§ Work required: Look through the data below and report how many lines include "charts". Only the number should be given.

---------- Data for review ----------

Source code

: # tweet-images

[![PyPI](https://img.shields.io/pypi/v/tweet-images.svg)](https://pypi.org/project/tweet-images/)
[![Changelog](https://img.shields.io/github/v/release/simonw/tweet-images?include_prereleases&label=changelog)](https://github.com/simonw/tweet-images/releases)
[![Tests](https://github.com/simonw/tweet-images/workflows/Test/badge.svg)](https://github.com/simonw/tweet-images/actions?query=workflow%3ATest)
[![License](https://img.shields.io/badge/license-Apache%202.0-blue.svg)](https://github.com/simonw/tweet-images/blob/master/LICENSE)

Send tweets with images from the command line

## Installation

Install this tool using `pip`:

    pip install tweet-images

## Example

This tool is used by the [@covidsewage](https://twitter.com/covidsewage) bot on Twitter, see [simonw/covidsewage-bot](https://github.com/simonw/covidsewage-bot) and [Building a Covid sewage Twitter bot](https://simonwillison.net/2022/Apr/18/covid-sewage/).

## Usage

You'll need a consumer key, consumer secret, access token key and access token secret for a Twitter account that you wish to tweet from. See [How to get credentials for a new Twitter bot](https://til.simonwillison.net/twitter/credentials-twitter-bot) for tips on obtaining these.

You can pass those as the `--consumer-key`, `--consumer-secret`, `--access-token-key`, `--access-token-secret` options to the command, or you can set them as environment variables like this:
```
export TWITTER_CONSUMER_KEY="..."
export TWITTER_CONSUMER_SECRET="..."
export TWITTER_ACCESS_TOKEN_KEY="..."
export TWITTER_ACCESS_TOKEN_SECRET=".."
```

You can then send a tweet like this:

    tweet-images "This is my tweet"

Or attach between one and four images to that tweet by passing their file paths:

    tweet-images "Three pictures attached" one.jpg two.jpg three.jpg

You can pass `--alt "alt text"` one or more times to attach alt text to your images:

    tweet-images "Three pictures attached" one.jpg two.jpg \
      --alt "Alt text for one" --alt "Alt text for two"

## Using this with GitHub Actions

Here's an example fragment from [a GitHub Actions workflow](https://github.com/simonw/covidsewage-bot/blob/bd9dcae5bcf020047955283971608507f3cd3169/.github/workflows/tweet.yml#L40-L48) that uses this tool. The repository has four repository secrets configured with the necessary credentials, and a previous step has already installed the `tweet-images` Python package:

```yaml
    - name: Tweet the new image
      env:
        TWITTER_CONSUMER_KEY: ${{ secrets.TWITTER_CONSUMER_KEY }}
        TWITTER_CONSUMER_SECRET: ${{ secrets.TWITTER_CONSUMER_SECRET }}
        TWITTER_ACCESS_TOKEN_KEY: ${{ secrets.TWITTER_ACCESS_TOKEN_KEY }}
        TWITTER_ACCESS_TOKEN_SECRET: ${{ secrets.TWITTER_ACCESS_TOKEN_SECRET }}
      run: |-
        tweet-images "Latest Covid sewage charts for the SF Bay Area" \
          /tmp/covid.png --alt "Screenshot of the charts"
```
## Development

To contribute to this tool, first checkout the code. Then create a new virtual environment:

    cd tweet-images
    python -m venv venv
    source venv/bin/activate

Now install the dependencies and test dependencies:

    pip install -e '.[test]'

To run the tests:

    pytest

----------

§ Answer to the exercise: 2